--- Your assignment ---
Beneath this task are records; count how many lines include the string "izvršavanje" and answer with that number alone.

----- Supplied data -----

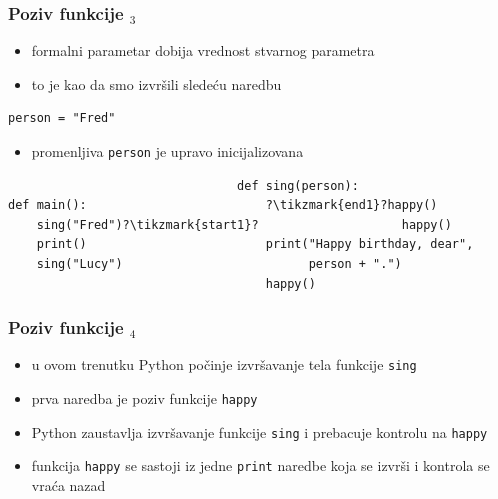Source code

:\documentclass[compress]{beamer}
\begin{document}
\begin{frame}[fragile]
  \frametitle{Poziv funkcije $_3$}
  \begin{itemize}
    \item formalni parametar dobija vrednost stvarnog parametra
    \item to je kao da smo izvršili sledeću naredbu
  \end{itemize}
\begin{verbatim}
person = "Fred"
\end{verbatim}
  \begin{itemize}
    \item promenljiva \texttt{person} je upravo inicijalizovana
  \end{itemize}
\begin{verbatim}
                                def sing(person):
def main():                         ?\tikzmark{end1}?happy()
    sing("Fred")?\tikzmark{start1}?                    happy()
    print()                         print("Happy birthday, dear", 
    sing("Lucy")                          person + ".")
                                    happy()
\end{verbatim}
\end{frame}

\begin{frame}[fragile]
  \frametitle{Poziv funkcije $_4$}
  \begin{itemize}
    \item u ovom trenutku Python počinje izvršavanje tela funkcije \texttt{sing}
    \item prva naredba je poziv funkcije \texttt{happy}
    \item Python zaustavlja izvršavanje funkcije \texttt{sing} i prebacuje kontrolu na \texttt{happy}
    \item funkcija \texttt{happy} se sastoji iz jedne \texttt{print} naredbe koja se izvrši i kontrola se vraća nazad
  \end{itemize}
\end{frame}
\end{document}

-----

--- Task output ---
2